San Francisco is the Grayest Place on Earth (Take That As You Will)
If you are in need of a soundtrack to gray days in San Francisco, employ equally gloomy British rock bands — Babyshambles, Suede, The Smiths — they embody the silent torture of hazy rolling fog. The bands and the fog are doubtful and mysterious, cloaked in sorrow that comes from a particular empty chamber of the heart.
While San Francisco’s hardworking people buzz under the fog, the empty gray sky billows into nothingness.
With so much gray surrounding them, it’s nearly impossible to think that once upon the time, this place was known for color — real, vibrant color — an outrageous color that the Midwest and East Coast couldn’t condescend to understand.
This place was dripping with color that parents didn’t want their children to experience, but the children were called to it, out of the gray.

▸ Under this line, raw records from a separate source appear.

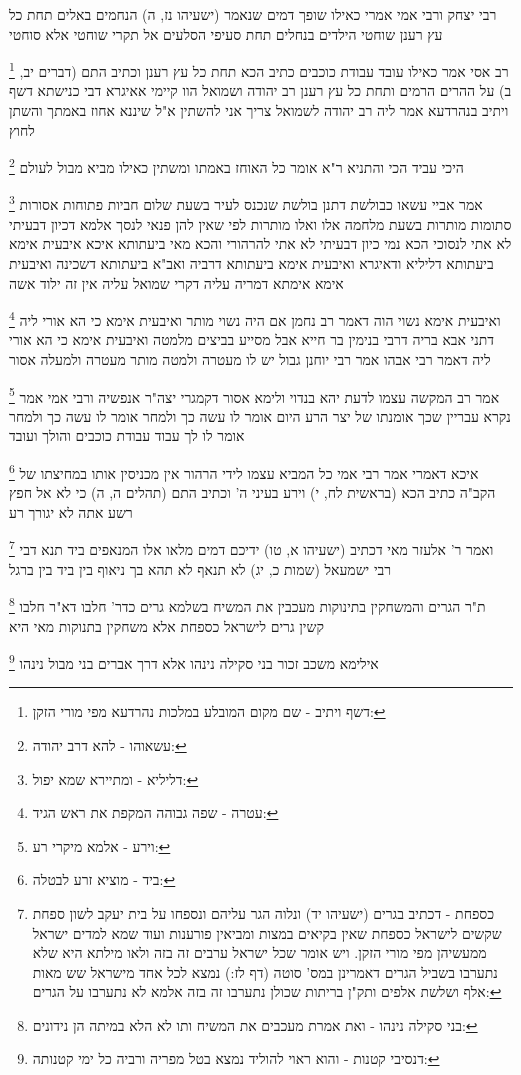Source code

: \documentclass[12pt, openany]{book}
\newcommand{\footnotecomment}[1]{
	\renewcommand\thefootnote{}
	\footnote{#1}}
\newcommand{\commenta}[1]{\footnotecomment{#1}}
\begin{document}
{רבי יצחק ורבי אמי אמרי כאילו שופך דמים שנאמר (ישעיהו נז, ה) הנחמים באלים תחת כל עץ רענן שוחטי הילדים בנחלים תחת סעיפי הסלעים אל תקרי שוחטי אלא סוחטי 
\commenta{דשף ויתיב - שם מקום המובלע במלכות נהרדעא מפי מורי הזקן:}
רב אסי אמר כאילו עובד עבודת כוכבים כתיב הכא תחת כל עץ רענן וכתיב התם (דברים יב, ב) על ההרים הרמים ותחת כל עץ רענן 
רב יהודה ושמואל הוו קיימי אאיגרא דבי כנישתא דשף ויתיב בנהרדעא אמר ליה רב יהודה לשמואל צריך אני להשתין א"ל שיננא אחוז באמתך והשתן לחוץ 
\commenta{עשאוהו - להא דרב יהודה:}
היכי עביד הכי והתניא ר"א אומר כל האוחז באמתו ומשתין כאילו מביא מבול לעולם 
\commenta{דליליא - ומתיירא שמא יפול:}
אמר אביי עשאו כבולשת דתנן בולשת שנכנס לעיר בשעת שלום חביות פתוחות אסורות סתומות מותרות בשעת מלחמה אלו ואלו מותרות לפי שאין להן פנאי לנסך אלמא דכיון דבעיתי לא אתי לנסוכי הכא נמי כיון דבעיתי לא אתי להרהורי 
והכא מאי ביעתותא איכא איבעית אימא ביעתותא דליליא ודאיגרא ואיבעית אימא ביעתותא דרביה ואב"א ביעתותא דשכינה ואיבעית אימא אימתא דמריה עליה דקרי שמואל עליה אין זה ילוד אשה 
\commenta{עטרה - שפה גבוהה המקפת את ראש הגיד:}
ואיבעית אימא נשוי הוה דאמר רב נחמן אם היה נשוי מותר 
ואיבעית אימא כי הא אורי ליה דתני אבא בריה דרבי בנימין בר חייא אבל מסייע בביצים מלמטה ואיבעית אימא כי הא אורי ליה דאמר רבי אבהו אמר רבי יוחנן גבול יש לו מעטרה ולמטה מותר
מעטרה ולמעלה אסור 
\commenta{וירע - אלמא מיקרי רע:}
אמר רב המקשה עצמו לדעת יהא בנדוי ולימא אסור דקמגרי יצה"ר אנפשיה ורבי אמי אמר נקרא עבריין שכך אומנתו של יצר הרע היום אומר לו עשה כך ולמחר אומר לו עשה כך ולמחר אומר לו לך עבוד עבודת כוכבים והולך ועובד 
\commenta{ביד - מוציא זרע לבטלה:}
איכא דאמרי אמר רבי אמי כל המביא עצמו לידי הרהור אין מכניסין אותו במחיצתו של הקב"ה כתיב הכא (בראשית לח, י) וירע בעיני ה' וכתיב התם (תהלים ה, ה) כי לא אל חפץ רשע אתה לא יגורך רע 
\commenta{כספחת - דכתיב בגרים (ישעיהו יד) ונלוה הגר עליהם ונספחו על בית יעקב לשון ספחת שקשים לישראל כספחת שאין בקיאים במצות ומביאין פורענות ועוד שמא למדים ישראל ממעשיהן מפי מורי הזקן. ויש אומר שכל ישראל ערבים זה בזה ולאו מילתא היא שלא נתערבו בשביל הגרים דאמרינן במס' סוטה (דף לז:) נמצא לכל אחד מישראל שש מאות אלף ושלשת אלפים ותק"ן בריתות שכולן נתערבו זה בזה אלמא לא נתערבו על הגרים:}
ואמר ר' אלעזר מאי דכתיב (ישעיהו א, טו) ידיכם דמים מלאו אלו המנאפים ביד תנא דבי רבי ישמעאל (שמות כ, יג) לא תנאף לא תהא בך ניאוף בין ביד בין ברגל 
\commenta{בני סקילה נינהו - ואת אמרת מעכבים את המשיח ותו לא הלא במיתה הן נידונים:}
ת"ר הגרים והמשחקין בתינוקות מעכבין את המשיח בשלמא גרים כדר' חלבו דא"ר חלבו קשין גרים לישראל כספחת אלא משחקין בתנוקות מאי היא 
\commenta{דנסיבי קטנות - והוא ראוי להוליד נמצא בטל מפריה ורביה כל ימי קטנותה:}
אילימא משכב זכור בני סקילה נינהו אלא דרך אברים בני מבול נינהו 
}
\end{document}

The color was dangerous and psychedelic pieced together by broken spirits and whole souls.
On the Muni line, things are mostly gray and its underground tunnels glow black with strips of nuclear light passing through its vacant corridors.
The sound looming from its squeaky tracks would be gray if sounds had color. Screeching and crawling through the ears of the train’s inhabitants, it drones onward without personality or kindness.
The commuters are going to work. As the train jerks and stops and jerks and stops, they wonder if they’ll ever get there or if the gray will to eat them up before the day does.
After escaping the loudness of the Muni tunnels, they’ll schlep up gray stairs into a colorless station where the only vibrancy is advertisements for the Amazon Go store. The future is here.
They’ll traipse up a broken escalator tripping over the frozen charcoal grids and think about getting coffee.
Once they are released all they’ll see is gray; gray skies; gray buildings, gray people lauding through the streets asking for change; hustling through crosswalks; buying coffee and searching for color.
All they’ll see is the slick coldness of new construction and the all-consuming fog.
Into the gray, we’ll all go. We’ll wear it. We’ll think it. We’ll live it.
But can we fight it? Or will the gray continue to surround us until the one empty chamber only filled by morose British rock bands, be overwhelmed and trap the whole heart?